Exercise prompt - Find every line in the records below that contains the word "then", and copy each such line.

The data -

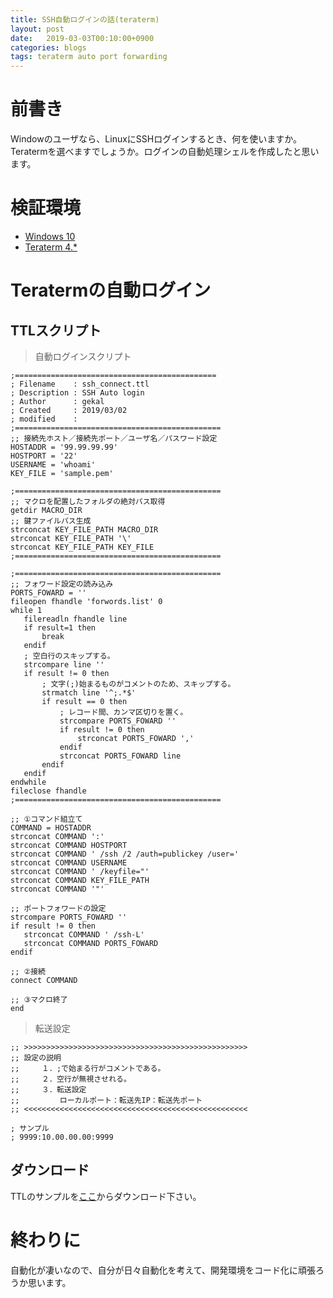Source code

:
 ```yaml
---
title: SSH自動ログインの話(teraterm)
layout: post
date:   2019-03-03T00:10:00+0900
categories: blogs
tags: teraterm auto port forwarding
---
```


# 前書き

Windowのユーザなら、LinuxにSSHログインするとき、何を使いますか。Teratermを選べますでしょうか。ログインの自動処理シェルを作成したと思います。

# 検証環境

- [Windows 10](https://www.microsoft.com/ja-jp/store/b/windows)
- [Teraterm 4.*](https://ja.osdn.net/projects/ttssh2/)

# Teratermの自動ログイン

## TTLスクリプト

> 自動ログインスクリプト

```ttl:ssh_connect.ttl
;============================================= 
; Filename    : ssh_connect.ttl
; Description : SSH Auto login
; Author      : gekal
; Created     : 2019/03/02
; modified    : 
;============================================== 
;; 接続先ホスト／接続先ポート／ユーザ名／パスワード設定 
HOSTADDR = '99.99.99.99' 
HOSTPORT = '22' 
USERNAME = 'whoami'
KEY_FILE = 'sample.pem'

;============================================== 
;; マクロを配置したフォルダの絶対パス取得
getdir MACRO_DIR
;; 鍵ファイルパス生成
strconcat KEY_FILE_PATH MACRO_DIR
strconcat KEY_FILE_PATH '\'
strconcat KEY_FILE_PATH KEY_FILE
;============================================== 

;============================================== 
;; フォワード設定の読み込み
PORTS_FOWARD = ''
fileopen fhandle 'forwords.list' 0
while 1
   filereadln fhandle line
   if result=1 then 
       break
   endif
   ; 空白行のスキップする。
   strcompare line ''
   if result != 0 then
       ; 文字(;)始まるものがコメントのため、スキップする。
       strmatch line '^;.*$'
       if result == 0 then
           ; レコード間、カンマ区切りを置く。
           strcompare PORTS_FOWARD ''
           if result != 0 then 
               strconcat PORTS_FOWARD ','
           endif
           strconcat PORTS_FOWARD line
       endif
   endif
endwhile
fileclose fhandle
;============================================== 

;; ①コマンド組立て 
COMMAND = HOSTADDR 
strconcat COMMAND ':' 
strconcat COMMAND HOSTPORT 
strconcat COMMAND ' /ssh /2 /auth=publickey /user=' 
strconcat COMMAND USERNAME
strconcat COMMAND ' /keyfile="' 
strconcat COMMAND KEY_FILE_PATH
strconcat COMMAND '"'

;; ポートフォワードの設定
strcompare PORTS_FOWARD ''
if result != 0 then 
   strconcat COMMAND ' /ssh-L'
   strconcat COMMAND PORTS_FOWARD
endif

;; ②接続 
connect COMMAND
 
;; ③マクロ終了 
end
```

> 転送設定

```teraterm:forwords.list
;; >>>>>>>>>>>>>>>>>>>>>>>>>>>>>>>>>>>>>>>>>>>>>>>>>>
;; 設定の説明
;;     １．;で始まる行がコメントである。
;;     ２．空行が無視させれる。
;;     ３．転送設定
;;         ローカルポート：転送先IP：転送先ポート
;; <<<<<<<<<<<<<<<<<<<<<<<<<<<<<<<<<<<<<<<<<<<<<<<<<<

; サンプル
; 9999:10.00.00.00:9999
```

## ダウンロード

TTLのサンプルを[ここ](/assets/archives/ttl_sample.zip)からダウンロード下さい。

# 終わりに

自動化が凄いなので、自分が日々自動化を考えて、開発環境をコード化に頑張ろうか思います。
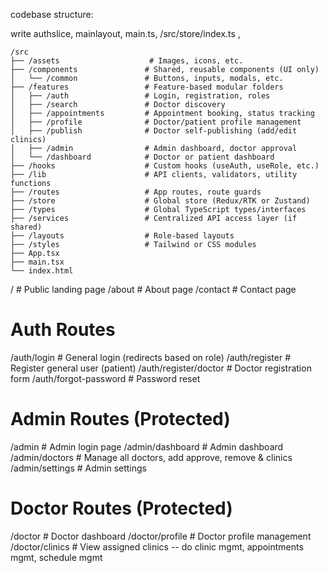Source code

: codebase structure:

write authslice, mainlayout, main.ts,  /src/store/index.ts ,


```
/src
├── /assets                    # Images, icons, etc.
├── /components               # Shared, reusable components (UI only)
│   └── /common               # Buttons, inputs, modals, etc.
├── /features                 # Feature-based modular folders
│   ├── /auth                 # Login, registration, roles
│   ├── /search               # Doctor discovery
│   ├── /appointments         # Appointment booking, status tracking
│   ├── /profile              # Doctor/patient profile management
│   ├── /publish              # Doctor self-publishing (add/edit clinics)
│   ├── /admin                # Admin dashboard, doctor approval
│   └── /dashboard            # Doctor or patient dashboard
├── /hooks                    # Custom hooks (useAuth, useRole, etc.)
├── /lib                      # API clients, validators, utility functions
├── /routes                   # App routes, route guards
├── /store                    # Global store (Redux/RTK or Zustand)
├── /types                    # Global TypeScript types/interfaces
├── /services                 # Centralized API access layer (if shared)
├── /layouts                  # Role-based layouts
├── /styles                   # Tailwind or CSS modules
├── App.tsx
├── main.tsx
└── index.html
```



/                           # Public landing page
/about                      # About page
/contact                    # Contact page

# Auth Routes
/auth/login                 # General login (redirects based on role)
/auth/register              # Register general user (patient)
/auth/register/doctor       # Doctor registration form
/auth/forgot-password       # Password reset

# Admin Routes (Protected)
/admin                      # Admin login page
/admin/dashboard            # Admin dashboard
/admin/doctors              # Manage all doctors, add approve, remove & clinics
/admin/settings             # Admin settings

# Doctor Routes (Protected)
/doctor                     # Doctor dashboard
/doctor/profile             # Doctor profile management
/doctor/clinics             # View assigned clinics
-- do clinic mgmt, appointments mgmt, schedule mgmt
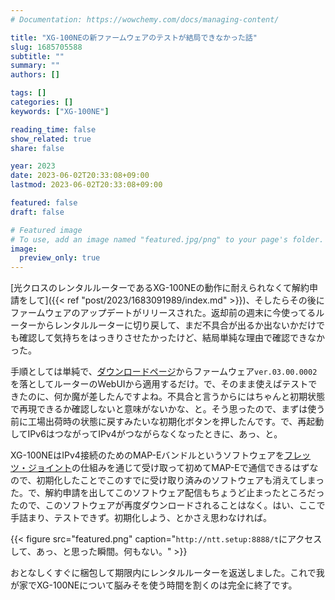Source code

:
 ```yaml
---
# Documentation: https://wowchemy.com/docs/managing-content/

title: "XG-100NEの新ファームウェアのテストが結局できなかった話"
slug: 1685705588
subtitle: ""
summary: ""
authors: []

tags: []
categories: []
keywords: ["XG-100NE"]

reading_time: false
show_related: true
share: false

year: 2023
date: 2023-06-02T20:33:08+09:00
lastmod: 2023-06-02T20:33:08+09:00

featured: false
draft: false

# Featured image
# To use, add an image named "featured.jpg/png" to your page's folder.
image:
  preview_only: true
---
```


[光クロスのレンタルルーターであるXG-100NEの動作に耐えられなくて解約申請をして]({{< ref "post/2023/1683091989/index.md" >}})、そしたらその後にファームウェアのアップデートがリリースされた。返却前の週末に今使ってるルーターからレンタルルーターに切り戻して、まだ不具合が出るか出ないかだけでも確認して気持ちをはっきりさせたかったけど、結局単純な理由で確認できなかった。

手順としては単純で、[ダウンロードページ](https://web116.jp/ced/support/version/broadband/xg_100ne/)からファームウェア`ver.03.00.0002`を落としてルーターのWebUIから適用するだけ。で、そのまま使えばテストできたのに、何か魔が差したんですよね。不具合と言うからにはちゃんと初期状態で再現できるか確認しないと意味がないかな、と。そう思ったので、まずは使う前に工場出荷時の状態に戻すみたいな初期化ボタンを押したんです。で、再起動してIPv6はつながってIPv4がつながらなくなったときに、あっ、と。

XG-100NEはIPv4接続のためのMAP-Eバンドルというソフトウェアを[フレッツ・ジョイント](https://business.ntt-east.co.jp/service/joint/)の仕組みを通じて受け取って初めてMAP-Eで通信できるはずなので、初期化したことでこのすでに受け取り済みのソフトウェアも消えてしまった。で、解約申請を出してこのソフトウェア配信もちょうど止まったところだったので、このソフトウェアが再度ダウンロードされることはなく。はい、ここで手詰まり、テストできず。初期化しよう、とかさえ思わなければ。

{{< figure src="featured.png" caption="`http://ntt.setup:8888/t`にアクセスして、あっ、と思った瞬間。何もない。" >}}

おとなしくすぐに梱包して期限内にレンタルルーターを返送しました。これで我が家でXG-100NEについて脳みそを使う時間を割くのは完全に終了です。
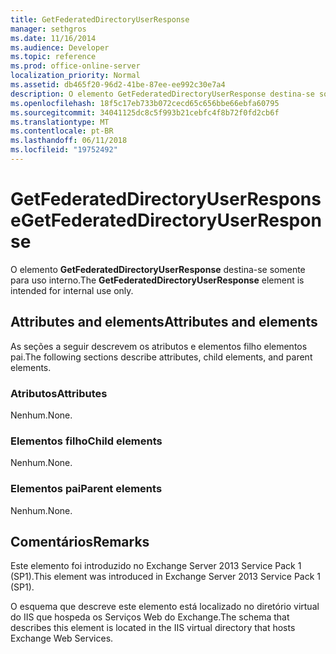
 ```yaml
---
title: GetFederatedDirectoryUserResponse
manager: sethgros
ms.date: 11/16/2014
ms.audience: Developer
ms.topic: reference
ms.prod: office-online-server
localization_priority: Normal
ms.assetid: db465f20-96d2-41be-87ee-ee992c30e7a4
description: O elemento GetFederatedDirectoryUserResponse destina-se somente para uso interno.
ms.openlocfilehash: 18f5c17eb733b072cecd65c656bbe66ebfa60795
ms.sourcegitcommit: 34041125dc8c5f993b21cebfc4f8b72f0fd2cb6f
ms.translationtype: MT
ms.contentlocale: pt-BR
ms.lasthandoff: 06/11/2018
ms.locfileid: "19752492"
---
```

# <a name="getfederateddirectoryuserresponse"></a><span data-ttu-id="a6269-103">GetFederatedDirectoryUserResponse</span><span class="sxs-lookup"><span data-stu-id="a6269-103">GetFederatedDirectoryUserResponse</span></span>

<span data-ttu-id="a6269-104">O elemento **GetFederatedDirectoryUserResponse** destina-se somente para uso interno.</span><span class="sxs-lookup"><span data-stu-id="a6269-104">The **GetFederatedDirectoryUserResponse** element is intended for internal use only.</span></span> 

## <a name="attributes-and-elements"></a><span data-ttu-id="a6269-105">Attributes and elements</span><span class="sxs-lookup"><span data-stu-id="a6269-105">Attributes and elements</span></span>

<span data-ttu-id="a6269-106">As seções a seguir descrevem os atributos e elementos filho elementos pai.</span><span class="sxs-lookup"><span data-stu-id="a6269-106">The following sections describe attributes, child elements, and parent elements.</span></span>
  
### <a name="attributes"></a><span data-ttu-id="a6269-107">Atributos</span><span class="sxs-lookup"><span data-stu-id="a6269-107">Attributes</span></span>

<span data-ttu-id="a6269-108">Nenhum.</span><span class="sxs-lookup"><span data-stu-id="a6269-108">None.</span></span>
  
### <a name="child-elements"></a><span data-ttu-id="a6269-109">Elementos filho</span><span class="sxs-lookup"><span data-stu-id="a6269-109">Child elements</span></span>

<span data-ttu-id="a6269-110">Nenhum.</span><span class="sxs-lookup"><span data-stu-id="a6269-110">None.</span></span>
  
### <a name="parent-elements"></a><span data-ttu-id="a6269-111">Elementos pai</span><span class="sxs-lookup"><span data-stu-id="a6269-111">Parent elements</span></span>

<span data-ttu-id="a6269-112">Nenhum.</span><span class="sxs-lookup"><span data-stu-id="a6269-112">None.</span></span>
  
## <a name="remarks"></a><span data-ttu-id="a6269-113">Comentários</span><span class="sxs-lookup"><span data-stu-id="a6269-113">Remarks</span></span>

<span data-ttu-id="a6269-114">Este elemento foi introduzido no Exchange Server 2013 Service Pack 1 (SP1).</span><span class="sxs-lookup"><span data-stu-id="a6269-114">This element was introduced in Exchange Server 2013 Service Pack 1 (SP1).</span></span>
  
<span data-ttu-id="a6269-115">O esquema que descreve este elemento está localizado no diretório virtual do IIS que hospeda os Serviços Web do Exchange.</span><span class="sxs-lookup"><span data-stu-id="a6269-115">The schema that describes this element is located in the IIS virtual directory that hosts Exchange Web Services.</span></span>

Answer -
   if result=1 then 
   if result != 0 then
       if result == 0 then
           if result != 0 then 
if result != 0 then 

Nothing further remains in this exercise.